Os discursos de ruptura construíram o ambiente hostil no qual a agressividade foi semeada por uns e tolerada por muitos mais (Foto: Dorivan Marinho) |
A Praça dos Três Poderes, em Brasília, é o coração da República no Brasil. Que Francisco Wanderley Luiz tenha detonado explosivos no local onde estão as sedes do Poder Judiciário, Congresso Nacional e Presidência da República é grave demais. Toda a linha sucessória do poder no País despacha dali. Até onde se sabe, a ação da noite de quarta-feira, 14, foi isolada. Mas, o episódio se conecta a vários outros recentes, a partir da mesma motivação.
Uma
sucessão de fatos isolados
Em
24 de dezembro de 2022, três bolsonaristas em espírito bem pouco natalino
planejaram o que poderia ter sido um dos mais graves atentados ocorridos no
Brasil desde a redemocratização. George Washington, Alan Diego dos Santos e o
cearense Wellington Macedo colocaram explosivo em caminhão de combustível perto
do aeroporto de Brasília.
No
dia 12 daquele mesmo dezembro, extremistas promoveram destruição em frente à
sede da Polícia Federal em Brasília.
E
houve o 8 de janeiro, um levante generalizado contra o resultado das urnas, o
mais amplo e patético gesto de inconformismo com uma derrota já registrado. São
muitos fatos isolados para não ver o fio nem pouco tênue entre eles.
Responsabilidades
e irresponsabilidades
A
responsabilidade criminal pelos atos é individualizada e específica. Mas a
responsabilidade política é indissociável da longa série de falas, atos e
manifestações que insuflaram a população contra instituições. As manifestações
foram irresponsáveis, incendiárias e como tal foram apontadas na época.
O
Supremo Tribunal Federal (STF) e o Tribunal Superior Eleitoral (TSE) foram os
alvos principais. Mas, o Congresso Nacional também foi visado. Sem falar do
presidente Lula, da primeira-dama Janja e muitos, muitos outros agentes
públicos.
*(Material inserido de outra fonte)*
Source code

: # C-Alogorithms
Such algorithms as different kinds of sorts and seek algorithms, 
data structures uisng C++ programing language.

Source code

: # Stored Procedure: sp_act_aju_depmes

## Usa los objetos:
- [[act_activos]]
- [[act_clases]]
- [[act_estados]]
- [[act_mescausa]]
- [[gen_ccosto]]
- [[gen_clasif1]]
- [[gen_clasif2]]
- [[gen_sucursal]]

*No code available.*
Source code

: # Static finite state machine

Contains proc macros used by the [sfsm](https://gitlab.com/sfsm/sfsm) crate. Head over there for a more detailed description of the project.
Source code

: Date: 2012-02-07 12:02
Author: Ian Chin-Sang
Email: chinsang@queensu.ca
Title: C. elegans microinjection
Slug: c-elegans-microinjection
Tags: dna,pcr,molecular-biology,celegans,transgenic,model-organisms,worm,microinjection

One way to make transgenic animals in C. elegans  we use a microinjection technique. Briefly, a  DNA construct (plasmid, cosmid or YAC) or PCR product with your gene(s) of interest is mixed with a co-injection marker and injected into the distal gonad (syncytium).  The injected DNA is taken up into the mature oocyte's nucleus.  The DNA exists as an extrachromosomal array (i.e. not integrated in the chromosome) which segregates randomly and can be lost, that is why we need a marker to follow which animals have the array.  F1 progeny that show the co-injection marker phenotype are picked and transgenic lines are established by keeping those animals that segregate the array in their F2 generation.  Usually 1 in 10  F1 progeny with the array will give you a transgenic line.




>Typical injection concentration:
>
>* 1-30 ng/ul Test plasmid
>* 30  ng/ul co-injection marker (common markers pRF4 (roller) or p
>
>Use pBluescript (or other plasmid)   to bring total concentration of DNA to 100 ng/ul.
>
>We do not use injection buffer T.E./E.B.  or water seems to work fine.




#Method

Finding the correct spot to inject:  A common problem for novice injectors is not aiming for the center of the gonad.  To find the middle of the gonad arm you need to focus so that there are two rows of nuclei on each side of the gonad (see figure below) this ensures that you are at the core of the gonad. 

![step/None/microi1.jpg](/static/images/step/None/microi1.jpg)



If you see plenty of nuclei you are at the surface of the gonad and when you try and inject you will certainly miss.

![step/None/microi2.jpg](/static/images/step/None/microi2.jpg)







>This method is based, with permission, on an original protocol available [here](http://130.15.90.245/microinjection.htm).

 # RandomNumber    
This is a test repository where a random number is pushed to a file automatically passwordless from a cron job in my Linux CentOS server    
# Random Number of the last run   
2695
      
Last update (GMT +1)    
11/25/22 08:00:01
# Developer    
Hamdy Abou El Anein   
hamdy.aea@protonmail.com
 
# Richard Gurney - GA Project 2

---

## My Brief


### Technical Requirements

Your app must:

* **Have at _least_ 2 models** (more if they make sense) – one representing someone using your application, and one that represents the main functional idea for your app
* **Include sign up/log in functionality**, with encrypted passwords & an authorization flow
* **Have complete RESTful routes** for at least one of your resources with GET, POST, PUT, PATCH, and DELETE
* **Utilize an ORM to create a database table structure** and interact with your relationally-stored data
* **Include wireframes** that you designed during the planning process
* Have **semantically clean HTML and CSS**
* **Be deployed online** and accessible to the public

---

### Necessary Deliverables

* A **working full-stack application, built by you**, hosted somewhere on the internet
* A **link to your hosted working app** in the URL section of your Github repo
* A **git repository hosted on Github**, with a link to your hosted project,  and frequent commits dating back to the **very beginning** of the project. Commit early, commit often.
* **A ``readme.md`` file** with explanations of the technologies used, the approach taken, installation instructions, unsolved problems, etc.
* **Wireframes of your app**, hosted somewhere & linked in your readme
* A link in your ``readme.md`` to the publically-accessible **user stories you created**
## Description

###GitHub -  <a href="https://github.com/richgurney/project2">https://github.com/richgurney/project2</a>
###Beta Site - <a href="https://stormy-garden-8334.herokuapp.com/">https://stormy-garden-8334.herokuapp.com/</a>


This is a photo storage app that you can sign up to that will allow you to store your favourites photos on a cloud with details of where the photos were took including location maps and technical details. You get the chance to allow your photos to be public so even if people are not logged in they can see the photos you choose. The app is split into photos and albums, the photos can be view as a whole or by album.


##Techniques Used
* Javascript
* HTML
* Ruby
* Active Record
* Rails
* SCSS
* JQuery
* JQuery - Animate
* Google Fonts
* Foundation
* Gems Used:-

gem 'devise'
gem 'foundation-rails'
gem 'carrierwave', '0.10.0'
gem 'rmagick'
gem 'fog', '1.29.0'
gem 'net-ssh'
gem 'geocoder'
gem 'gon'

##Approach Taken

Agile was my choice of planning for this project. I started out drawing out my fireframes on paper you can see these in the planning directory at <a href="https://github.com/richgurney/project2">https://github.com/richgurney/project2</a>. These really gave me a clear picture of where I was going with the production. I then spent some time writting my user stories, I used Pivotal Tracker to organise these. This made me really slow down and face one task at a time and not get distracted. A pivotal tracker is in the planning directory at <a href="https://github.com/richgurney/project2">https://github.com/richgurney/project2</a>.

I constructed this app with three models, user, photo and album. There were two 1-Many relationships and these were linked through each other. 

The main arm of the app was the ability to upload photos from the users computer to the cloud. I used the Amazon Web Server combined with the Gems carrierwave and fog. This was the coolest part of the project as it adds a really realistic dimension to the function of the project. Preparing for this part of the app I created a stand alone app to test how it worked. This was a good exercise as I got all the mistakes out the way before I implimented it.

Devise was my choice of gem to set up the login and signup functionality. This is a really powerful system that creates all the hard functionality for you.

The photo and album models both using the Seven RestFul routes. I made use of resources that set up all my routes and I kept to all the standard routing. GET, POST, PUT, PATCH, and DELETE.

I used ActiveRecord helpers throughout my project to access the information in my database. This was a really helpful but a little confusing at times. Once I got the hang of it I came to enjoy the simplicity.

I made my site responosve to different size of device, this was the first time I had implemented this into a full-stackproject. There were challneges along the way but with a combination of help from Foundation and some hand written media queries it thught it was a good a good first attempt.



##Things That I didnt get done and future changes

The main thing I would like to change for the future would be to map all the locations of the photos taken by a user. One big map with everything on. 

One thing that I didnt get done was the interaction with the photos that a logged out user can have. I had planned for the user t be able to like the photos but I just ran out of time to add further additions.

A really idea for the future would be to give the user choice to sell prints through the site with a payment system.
O próprio sistema eleitoral foi colocado em questão.
Os
discursos de ruptura construíram o ambiente hostil no qual a agressividade foi
semeada por uns e tolerada por muitos mais. A sequência é longa, mas houve
alguns particularmente graves. Em julho de 2021, o então presidente Jair
Bolsonaro (PL) cobrava “voto impresso e auditável”. Caso contrário, ele dizia:
“Dessa forma, corremos o risco de não termos eleições no ano que vem”.
Em
agosto do mesmo ano, ele fez ameaça a Alexandre de Moraes: “E a hora dele vai
chegar porque ele está jogando fora das quatro linhas da Constituição há muito
tempo. Eu não pretendo sair das quatro linhas para questionar essas
autoridades, mas acredito que o momento está chegando. Não dá para continuarmos
com um ministro, arbitrário, ditatorial, que não respeita a Constituição”.
Nas
vésperas da comemoração do 7 de setembro, Bolsonaro voltou ao tema: “O STF não
pode ser diferente do Poder Executivo ou Legislativo. Se tem alguém que ousa
continuar agindo fora das quatro linhas da Constituição, o poder tem que chamar
aquela pessoa e enquadrá-la. Se assim não ocorrer, qualquer um dos três
poderes... A tendência é acontecer uma ruptura”.
No
dia 7 de setembro, o ex-presidente voltou à carga: “Ou o chefe desse Poder
enquadra os seus ou esse Poder pode sofrer aquilo que não queremos. Porque nós
valorizamos e reconhecemos o Poder de cada República. Nós todos aqui na Praça
dos Três Poderes juramos respeitar a nossa Constituição. Quem age fora dela se
enquadra ou pede para sair”. Em maio de 2022, voltou a ameaçar: “O que é o
senhor Alexandre de Moraes? Ele quer o confronto? Uma ruptura?”
Quem
já ouviu o discurso bolsonarista sabe o quanto houve estímulo à hostilidade
contra Moraes em particular, contra o STF e contra as instituições de forma
geral. Não se mandava partir para a violência de forma direta, mas a fala em
ruptura é explícita e recorrente. Ali estava a semente dos acampamentos diante
dos quartéis, tolerados pelo governo Bolsonaro, onde Wanderley esteve e onde
nasceram o ataque à PF, o plano do caminhão-bomba e o 8 de janeiro.
Uma vez que se ateia fogo, a chama pode sair do controle. É indissociável a onda de agressões do discurso dos líderes. Há responsabilidade política e a manifestação anódina de Bolsonaro na quinta-feira, depois da cara de pau do artigo publicado nesta semana, não contribui para a pacificação.